3.7. Influence of Spin State on Stability
The relative stability of Cu
3Sc and Cu
2Sc
2/CuSc
3 clusters with C
2v–C
s symmetries at 298 K as a function of spin multiplicity. The graph typically displays bars or points representing the relative energy for each cluster-spin state combination (singlet, triplet, and quintet), allowing a visual comparison of which multiplicity is most stable for each system, as shown in
Figure 13.
The relative energies of the different catalysts vary with spin multiplicity (M = 1, 3, and 5), allowing a clear assessment of the impact of spin on the stability of the studied systems. In several cases, a specific spin state is found at a lower energy than others, indicating that this state is the most stable for that particular system. However, situations are also observed in which competition between two spin states is closer, suggesting that the stability of these systems could depend on additional factors beyond spin that influence the preference for a particular state.
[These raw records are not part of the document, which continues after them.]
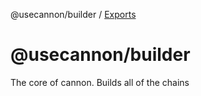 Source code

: @usecannon/builder / [Exports](modules.md)

# @usecannon/builder

The core of cannon. Builds all of the chains
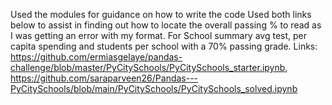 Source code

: Used the modules for guidance on how to write the code
Used both links below to assist in finding out how to locate the overall passing % to read as I was getting an error with my format. For School summary avg test, per capita spending and students per school with a 70% passing grade.
Links: https://github.com/ermiasgelaye/pandas-challenge/blob/master/PyCitySchools/PyCitySchools_starter.ipynb, https://github.com/saraparveen26/Pandas---PyCitySchools/blob/main/PyCitySchools/PyCitySchools_solved.ipynb
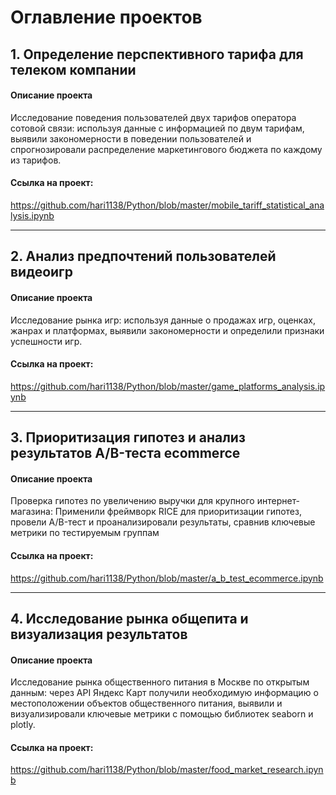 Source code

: # Оглавление проектов

## 1. Определение перспективного тарифа для телеком компании

#### Описание проекта

 Исследование поведения пользователей двух тарифов оператора сотовой связи: используя данные с  информацией по двум тарифам, выявили закономерности в поведении пользователей и спрогнозировали распределение маркетингового бюджета по каждому из тарифов.

#### Ссылка на проект:
https://github.com/hari1138/Python/blob/master/mobile_tariff_statistical_analysis.ipynb

----

## 2. Анализ предпочтений пользователей видеоигр

#### Описание проекта

Исследование рынка игр: используя данные о продажах игр, оценках, жанрах и платформах, выявили закономерности и определили признаки успешности игр.

#### Ссылка на проект:
https://github.com/hari1138/Python/blob/master/game_platforms_analysis.ipynb

---

## 3. Приоритизация гипотез и анализ результатов A/B-теста ecommerce

#### Описание проекта

Проверка гипотез по увеличению выручки для крупного интернет-магазина:  Применили фреймворк RICE для приоритизации гипотез, провели A/B-тест и проанализировали результаты, сравнив ключевые метрики по тестируемым группам

#### Ссылка на проект:

https://github.com/hari1138/Python/blob/master/a_b_test_ecommerce.ipynb

----

## 4. Исследование рынка общепита и визуализация результатов

#### Описание проекта

Исследование рынка общественного питания в Москве по открытым данным: через API Яндекс Карт получили необходимую  информацию о местоположении объектов общественного питания, выявили и визуализировали ключевые метрики с помощью библиотек seaborn и plotly.

#### Ссылка на проект:

https://github.com/hari1138/Python/blob/master/food_market_research.ipynb
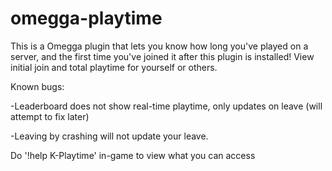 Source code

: # omegga-playtime
This is a Omegga plugin that lets you know how long you've played on a server, and the first time you've joined it after this plugin is installed!
View initial join and total playtime for yourself or others.

Known bugs:

-Leaderboard does not show real-time playtime, only updates on leave (will attempt to fix later)

-Leaving by crashing will not update your leave.

Do '!help K-Playtime' in-game to view what you can access
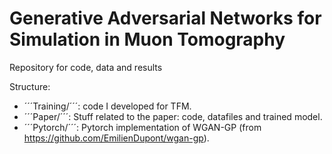 # Generative Adversarial Networks for Simulation in Muon Tomography

Repository for code, data and results

Structure:

- ´´´Training/´´´: code I developed for TFM.
- ´´´Paper/´´´: Stuff related to the paper: code, datafiles and trained model.
- ´´´Pytorch/´´´: Pytorch implementation of WGAN-GP (from https://github.com/EmilienDupont/wgan-gp).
Spin has a significant impact on the binding energy between the metal core and the ligand shell, which directly affects the overall stability of the nanocluster. In several studied systems, a specific spin state is consistently observed at a lower energy than others, suggesting that this state is the most stable for those clusters. This behavior is particularly evident in lower-spin states, such as M = 1, which are typically associated with greater energetic stability. This is because these spin states tend to have a more favorable electron distribution, minimizing electronic repulsions and optimizing atomic interactions between the metal core and ligands, thus improving system stability. Within the thermodynamic stability model, the stability of metallic nanoclusters, such as Au and Ag systems, depends on a delicate balance between the cohesive energy of the metal core (CE) and the binding energy of the shell to the core (BE). This balance can be disrupted by spin, which affects the electron distribution of atoms and thereby modifies interactions between the core and the shell. In some cases, however, a closer competition between two spin states is observed, as in clusters with M = 3 and M = 5. This competition suggests that, in these systems, spin is not the only determining factor of stability; other aspects, such as cluster structure and ligand arrangement, also play a crucial role [
25].
Thus, spin can alter how metal clusters stabilize thermodynamically, depending on the amount of metal in the core and the organization of ligands in the shell. Different spin states alter the electronic configuration of atoms, which, in turn, affects atomic interactions and the overall stability of the system. This variability underscores the importance of considering spin as a key parameter for predicting nanocluster stability and for designing new materials with specific properties, such as stability and reactivity.